Now those same forests along the carriage roads are getting a makeover with help from some of the best aspiring foresters in the state. Students and faculty members participating in the University of Maine's annual forestry camp are working to restore the carriage road landscape to maintain the historical integrity of Rockefeller's vision.

Fifteen years ago, the National Park Service surveyed Acadia's carriage roads and made recommendations for their rehabilitation and maintenance.
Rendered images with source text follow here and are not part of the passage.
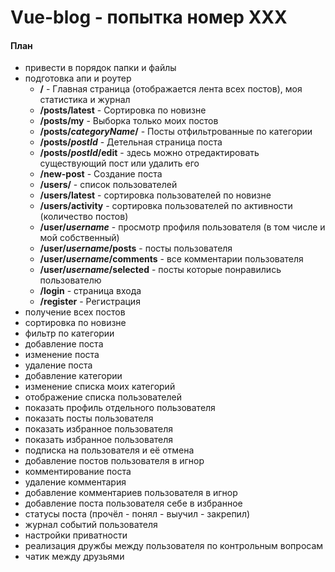 # Vue-blog - попытка номер XXX

#### План

* привести в порядок папки и файлы
* подготовка апи и роутер
	- **/** - Главная страница (отображается лента всех постов), моя статистика и журнал 
	- **/posts/latest** - Сортировка по новизне
	- **/posts/my** - Выборка только моих постов
	- **/posts/_categoryName_/** - Посты отфильтрованные по категории
	- **/posts/_postId_** - Детельная страница поста
	- **/posts/_postId_/edit** - здесь можно отредактировать существующий пост или удалить его
	- **/new-post** - Создание поста
	- **/users/** - список пользователей
	- **/users/latest** - сортировка пользователей по новизне
	- **/users/activity** - сортировка пользователей по активности (количество постов)
	- **/user/_username_** - просмотр профиля пользователя (в том числе и мой собственный)
	- **/user/_username_/posts** - посты пользователя
	- **/user/_username_/comments** - все комментарии пользователя
	- **/user/_username_/selected** - посты которые понравились пользователю
	- **/login** - страница входа
	- **/register** - Регистрация
* получение всех постов
* сортировка по новизне
* фильтр по категории
* добавление поста
* изменение поста
* удаление поста
* добавление категории
* изменение списка моих категорий
* отображение списка пользователей
* показать профиль отдельного пользователя
* показать посты пользователя
* показать избранное пользователя
* показать избранное пользователя
* подписка на пользователя и её отмена
* добавление постов пользователя в игнор
* комментирование поста
* удаление комментария
* добавление комментариев пользователя в игнор
* добавление поста пользователя себе в избранное
* статусы поста (прочёл - понял - выучил - закрепил)
* журнал событий пользователя
* настройки приватности
* реализация дружбы между пользователя по контрольным вопросам
* чатик между друзьями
That year, UMaine set up its forestry camp near Acadia to be part of the rehabilitation effort.

"We're filling a need rather than doing a project for the sake of just doing it," says forester and University of Maine faculty member Louis Morin. "We have a place to work, the projects need to be done, and the students get an opportunity to meet (and work with) park staff."

Since the 1920s, UMaine's annual forestry camp has provided students with hands-on training in forest management. The first forestry camps were held near the town of Princeton and at Nicatous Lake, in cooperation with loggers and local landowners. With changes in land use, UMaine's program was looking for a new location 15 years ago. That's when the mutually beneficial agreement was struck between Acadia and UMaine's Department of Forest Management.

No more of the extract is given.